While that suggested a possible face-saving exit strategy for Russian President Vladimir Putin, it also raised Ukrainian fears that the Kremlin intends to split the country in two and force it to surrender a swath of its territory.
Meanwhile, a cyberattack knocked Ukraine’s national telecommunications provider Ukrtelecom almost completely offline. The chief of Ukraine’s state service for special communication, Yurii Shchyhol, blamed “the enemy” without specifically naming Russia and said most customers were cut off from telephone, internet and mobile service so that coverage could continue for Ukraine’s military.

Also Monday, an oil depot in western Ukraine’s Rivne region was hit by a missile attack, the governor said. It was the second attack on oil facilities in the region near the Polish border.
In recent days, Ukrainian troops have pushed the Russians back in other sectors.
In the city of Makariv, near a strategic highway west of the capital, Associated Press reporters saw the carcass of a Russian rocket launcher, a burned Russian truck, the body of a Russian soldier and a destroyed Ukrainian tank after fighting there a few days ago.
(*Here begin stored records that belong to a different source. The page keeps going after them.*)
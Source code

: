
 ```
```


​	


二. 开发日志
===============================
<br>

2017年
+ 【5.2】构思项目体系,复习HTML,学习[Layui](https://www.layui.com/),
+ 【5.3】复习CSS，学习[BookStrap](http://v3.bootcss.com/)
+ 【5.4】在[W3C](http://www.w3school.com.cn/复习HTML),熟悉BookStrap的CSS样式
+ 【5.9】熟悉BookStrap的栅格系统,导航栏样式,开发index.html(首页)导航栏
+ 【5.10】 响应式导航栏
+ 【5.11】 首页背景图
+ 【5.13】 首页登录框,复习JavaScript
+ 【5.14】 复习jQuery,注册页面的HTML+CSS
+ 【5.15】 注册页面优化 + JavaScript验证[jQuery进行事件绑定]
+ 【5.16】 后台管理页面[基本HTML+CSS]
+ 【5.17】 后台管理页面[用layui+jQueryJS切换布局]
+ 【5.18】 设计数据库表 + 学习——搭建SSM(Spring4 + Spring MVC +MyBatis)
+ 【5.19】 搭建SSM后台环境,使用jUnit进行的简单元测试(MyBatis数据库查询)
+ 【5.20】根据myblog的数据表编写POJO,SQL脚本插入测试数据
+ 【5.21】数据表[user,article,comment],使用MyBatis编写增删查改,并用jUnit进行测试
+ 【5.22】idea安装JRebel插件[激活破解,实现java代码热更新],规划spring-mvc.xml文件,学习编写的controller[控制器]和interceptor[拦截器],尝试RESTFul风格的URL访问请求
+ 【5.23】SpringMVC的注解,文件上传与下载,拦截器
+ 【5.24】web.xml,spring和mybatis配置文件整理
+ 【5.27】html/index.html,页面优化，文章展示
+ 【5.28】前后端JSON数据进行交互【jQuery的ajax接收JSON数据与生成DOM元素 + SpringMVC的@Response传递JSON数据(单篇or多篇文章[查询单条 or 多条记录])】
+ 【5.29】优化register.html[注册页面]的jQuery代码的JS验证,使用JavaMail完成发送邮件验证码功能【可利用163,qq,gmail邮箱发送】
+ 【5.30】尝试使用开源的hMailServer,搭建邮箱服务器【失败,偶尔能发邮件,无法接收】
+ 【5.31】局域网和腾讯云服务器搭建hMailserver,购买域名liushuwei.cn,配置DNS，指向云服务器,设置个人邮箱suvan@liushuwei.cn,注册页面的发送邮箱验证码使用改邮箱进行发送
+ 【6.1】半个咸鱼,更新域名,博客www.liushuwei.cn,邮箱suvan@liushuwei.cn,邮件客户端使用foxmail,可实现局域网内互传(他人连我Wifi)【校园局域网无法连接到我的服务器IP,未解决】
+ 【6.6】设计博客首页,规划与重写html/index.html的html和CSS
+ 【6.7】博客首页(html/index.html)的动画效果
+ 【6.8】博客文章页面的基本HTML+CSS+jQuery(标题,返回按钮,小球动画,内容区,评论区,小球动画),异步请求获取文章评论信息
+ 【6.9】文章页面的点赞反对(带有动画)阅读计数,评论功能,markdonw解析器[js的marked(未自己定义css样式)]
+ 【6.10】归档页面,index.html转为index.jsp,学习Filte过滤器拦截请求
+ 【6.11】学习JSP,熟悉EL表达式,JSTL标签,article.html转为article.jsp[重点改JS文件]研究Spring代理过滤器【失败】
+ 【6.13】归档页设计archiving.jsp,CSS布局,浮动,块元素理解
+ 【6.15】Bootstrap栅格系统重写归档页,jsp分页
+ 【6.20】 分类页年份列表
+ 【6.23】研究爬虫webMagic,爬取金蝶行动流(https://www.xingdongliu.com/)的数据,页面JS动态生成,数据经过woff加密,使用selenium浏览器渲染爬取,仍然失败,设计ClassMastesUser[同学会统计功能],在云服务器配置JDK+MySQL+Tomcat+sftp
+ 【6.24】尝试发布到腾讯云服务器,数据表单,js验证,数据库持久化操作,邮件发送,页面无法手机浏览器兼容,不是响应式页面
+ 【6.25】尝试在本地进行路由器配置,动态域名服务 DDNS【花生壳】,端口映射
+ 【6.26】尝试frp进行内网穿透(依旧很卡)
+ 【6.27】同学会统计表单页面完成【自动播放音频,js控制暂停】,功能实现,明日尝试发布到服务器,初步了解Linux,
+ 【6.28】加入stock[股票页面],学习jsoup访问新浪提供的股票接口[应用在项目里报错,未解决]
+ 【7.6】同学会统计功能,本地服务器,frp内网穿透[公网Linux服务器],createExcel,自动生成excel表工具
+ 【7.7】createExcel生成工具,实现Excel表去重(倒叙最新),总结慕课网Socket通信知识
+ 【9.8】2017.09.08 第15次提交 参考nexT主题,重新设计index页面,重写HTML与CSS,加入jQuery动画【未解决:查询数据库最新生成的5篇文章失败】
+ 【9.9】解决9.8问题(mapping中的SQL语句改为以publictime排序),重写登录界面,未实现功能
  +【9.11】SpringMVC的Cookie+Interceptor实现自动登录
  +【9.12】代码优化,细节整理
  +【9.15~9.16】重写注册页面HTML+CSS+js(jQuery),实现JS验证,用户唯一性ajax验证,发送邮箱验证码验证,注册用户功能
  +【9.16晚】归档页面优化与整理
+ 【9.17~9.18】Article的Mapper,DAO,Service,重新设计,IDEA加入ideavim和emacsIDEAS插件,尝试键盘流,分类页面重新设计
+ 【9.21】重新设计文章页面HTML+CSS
In the nearby village of Yasnohorodka, the AP witnessed positions abandoned by Ukrainian soldiers who had moved farther west, but no sign of Russian troops.
And on Friday, the U.S. defense official said the Russians were no longer in full control of Kherson, the first major city to fall to Moscow’s forces. The Kremlin denied it had lost full control of the southern city.
Russia has long demanded that Ukraine drop any hope of joining NATO, which Moscow sees as a threat. Zelenskyy, for his part, has stressed that Ukraine needs security guarantees of its own as part of any deal.
Over the weekend, Zelenskyy said he is ready to agree to neutrality. He also said that “Ukraine’s sovereignty and territorial integrity are beyond doubt,” while suggesting at the same time that compromise might be possible over “the complex issue of Donbas.”

The Ukrainian leader has suggested as much before but rarely commented so extensively. That could create momentum for the talks, for which the Russian delegates arrived in Istanbul on Monday, Turkish media reported.
Still, it was not clear how a compromise on the Donbas would square with maintaining Ukraine’s territorial integrity.